__What is needed__
All of the records below are to be output exactly; no image belongs in the result.

(Saved data entries)
**********

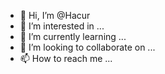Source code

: - 👋 Hi, I’m @Hacur
- 👀 I’m interested in ...
- 🌱 I’m currently learning ...
- 💞️ I’m looking to collaborate on ...
- 📫 How to reach me ...

<!---
Hacur/Hacur is a ✨ special ✨ repository because its `README.md` (this file) appears on your GitHub profile.
You can click the Preview link to take a look at your changes.
--->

**********

__Written answer__
Source code

: - 👋 Hi, I’m @Hacur
- 👀 I’m interested in ...
- 🌱 I’m currently learning ...
- 💞️ I’m looking to collaborate on ...
- 📫 How to reach me ...

<!---
Hacur/Hacur is a ✨ special ✨ repository because its `README.md` (this file) appears on your GitHub profile.
You can click the Preview link to take a look at your changes.
--->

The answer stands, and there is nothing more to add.